[Opening Provided information section]

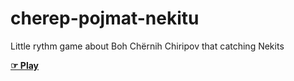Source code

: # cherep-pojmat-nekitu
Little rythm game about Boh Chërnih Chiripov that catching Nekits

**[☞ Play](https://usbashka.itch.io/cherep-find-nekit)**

[Closing Provided information section]
[Opening Provided information section]

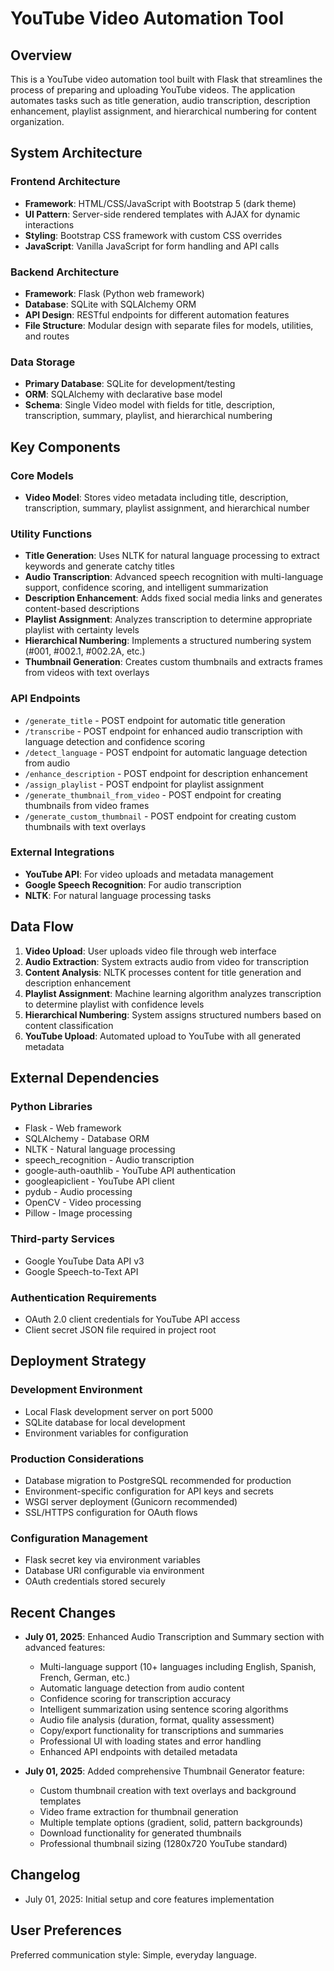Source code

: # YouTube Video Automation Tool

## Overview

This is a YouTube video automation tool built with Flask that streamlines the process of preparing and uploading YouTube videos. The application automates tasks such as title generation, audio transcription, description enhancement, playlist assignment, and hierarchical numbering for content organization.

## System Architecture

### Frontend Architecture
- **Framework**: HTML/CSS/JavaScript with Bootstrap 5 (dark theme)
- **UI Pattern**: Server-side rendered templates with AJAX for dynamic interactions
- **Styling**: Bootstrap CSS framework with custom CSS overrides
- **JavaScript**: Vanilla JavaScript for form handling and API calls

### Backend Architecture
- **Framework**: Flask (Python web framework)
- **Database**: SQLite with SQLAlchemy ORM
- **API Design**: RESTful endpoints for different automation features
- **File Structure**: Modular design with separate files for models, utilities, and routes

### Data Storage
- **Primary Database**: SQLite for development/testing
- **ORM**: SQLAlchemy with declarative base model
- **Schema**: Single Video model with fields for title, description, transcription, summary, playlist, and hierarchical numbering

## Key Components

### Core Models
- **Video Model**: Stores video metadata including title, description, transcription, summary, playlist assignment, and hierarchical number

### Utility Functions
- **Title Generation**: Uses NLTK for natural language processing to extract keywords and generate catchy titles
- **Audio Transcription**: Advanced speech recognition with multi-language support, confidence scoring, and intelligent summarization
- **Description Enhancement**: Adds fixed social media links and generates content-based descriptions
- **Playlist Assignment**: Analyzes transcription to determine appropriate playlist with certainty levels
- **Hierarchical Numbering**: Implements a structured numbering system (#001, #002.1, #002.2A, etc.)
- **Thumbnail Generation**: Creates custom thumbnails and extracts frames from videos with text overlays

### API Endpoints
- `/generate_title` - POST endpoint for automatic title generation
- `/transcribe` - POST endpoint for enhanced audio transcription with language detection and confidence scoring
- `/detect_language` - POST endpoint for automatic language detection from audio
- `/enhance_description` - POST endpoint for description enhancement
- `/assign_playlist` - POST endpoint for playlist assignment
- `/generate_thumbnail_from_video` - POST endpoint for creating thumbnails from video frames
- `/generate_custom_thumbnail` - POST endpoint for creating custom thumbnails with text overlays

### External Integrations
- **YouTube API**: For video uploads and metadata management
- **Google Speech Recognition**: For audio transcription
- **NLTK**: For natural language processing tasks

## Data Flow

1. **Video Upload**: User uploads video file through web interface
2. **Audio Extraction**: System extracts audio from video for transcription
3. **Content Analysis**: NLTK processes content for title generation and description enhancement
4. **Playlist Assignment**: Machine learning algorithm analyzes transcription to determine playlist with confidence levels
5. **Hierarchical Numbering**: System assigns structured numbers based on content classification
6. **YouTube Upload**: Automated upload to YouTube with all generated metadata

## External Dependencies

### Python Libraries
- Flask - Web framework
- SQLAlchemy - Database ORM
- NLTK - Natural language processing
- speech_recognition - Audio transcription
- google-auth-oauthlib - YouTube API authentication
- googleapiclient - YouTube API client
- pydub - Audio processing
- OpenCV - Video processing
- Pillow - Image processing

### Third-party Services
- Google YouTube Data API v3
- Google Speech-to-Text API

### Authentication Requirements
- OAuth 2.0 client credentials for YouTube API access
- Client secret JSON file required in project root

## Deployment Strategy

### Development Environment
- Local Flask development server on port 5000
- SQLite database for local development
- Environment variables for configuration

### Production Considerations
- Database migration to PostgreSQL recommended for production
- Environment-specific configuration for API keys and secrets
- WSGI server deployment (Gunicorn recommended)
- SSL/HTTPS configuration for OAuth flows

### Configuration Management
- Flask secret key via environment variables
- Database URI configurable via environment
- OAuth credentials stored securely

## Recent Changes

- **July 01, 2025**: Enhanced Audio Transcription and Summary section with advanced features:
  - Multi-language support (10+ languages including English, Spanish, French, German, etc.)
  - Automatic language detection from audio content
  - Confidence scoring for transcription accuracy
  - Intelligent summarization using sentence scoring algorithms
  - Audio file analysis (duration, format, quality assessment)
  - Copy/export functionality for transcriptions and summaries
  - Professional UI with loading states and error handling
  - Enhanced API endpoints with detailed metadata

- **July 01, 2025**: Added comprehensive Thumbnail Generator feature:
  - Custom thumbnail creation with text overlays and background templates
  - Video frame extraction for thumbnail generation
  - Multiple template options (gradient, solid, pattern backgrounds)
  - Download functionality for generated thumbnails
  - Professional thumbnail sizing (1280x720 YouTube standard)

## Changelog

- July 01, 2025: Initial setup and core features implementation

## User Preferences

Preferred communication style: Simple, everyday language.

[Closing Provided information section]
[Opening Provided information section]

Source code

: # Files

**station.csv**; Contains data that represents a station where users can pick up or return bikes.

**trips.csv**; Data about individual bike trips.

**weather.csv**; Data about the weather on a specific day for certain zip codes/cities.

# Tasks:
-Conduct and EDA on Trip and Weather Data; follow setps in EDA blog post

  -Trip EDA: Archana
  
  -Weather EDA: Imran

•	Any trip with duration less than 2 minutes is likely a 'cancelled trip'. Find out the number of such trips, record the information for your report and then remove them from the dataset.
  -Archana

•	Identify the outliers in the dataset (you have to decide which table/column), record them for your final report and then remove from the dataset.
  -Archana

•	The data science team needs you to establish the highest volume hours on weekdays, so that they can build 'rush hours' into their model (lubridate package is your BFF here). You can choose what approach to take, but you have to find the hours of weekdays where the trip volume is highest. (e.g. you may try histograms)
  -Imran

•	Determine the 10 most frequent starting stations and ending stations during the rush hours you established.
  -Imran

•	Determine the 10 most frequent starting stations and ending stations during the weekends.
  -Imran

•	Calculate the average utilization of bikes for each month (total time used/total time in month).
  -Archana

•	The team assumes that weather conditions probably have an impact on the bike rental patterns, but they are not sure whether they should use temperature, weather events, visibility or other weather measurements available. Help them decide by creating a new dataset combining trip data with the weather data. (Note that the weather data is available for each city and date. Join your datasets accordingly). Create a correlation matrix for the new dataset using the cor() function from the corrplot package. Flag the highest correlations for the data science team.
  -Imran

[Closing Provided information section]

From the material above, set down exactly the lines between the line holding "- **ORM**: SQLAlchemy" and the line holding "### Core Models", inclusive. Include nothing else.

| Problem solution |
- **ORM**: SQLAlchemy with declarative base model
- **Schema**: Single Video model with fields for title, description, transcription, summary, playlist, and hierarchical numbering

## Key Components

### Core Models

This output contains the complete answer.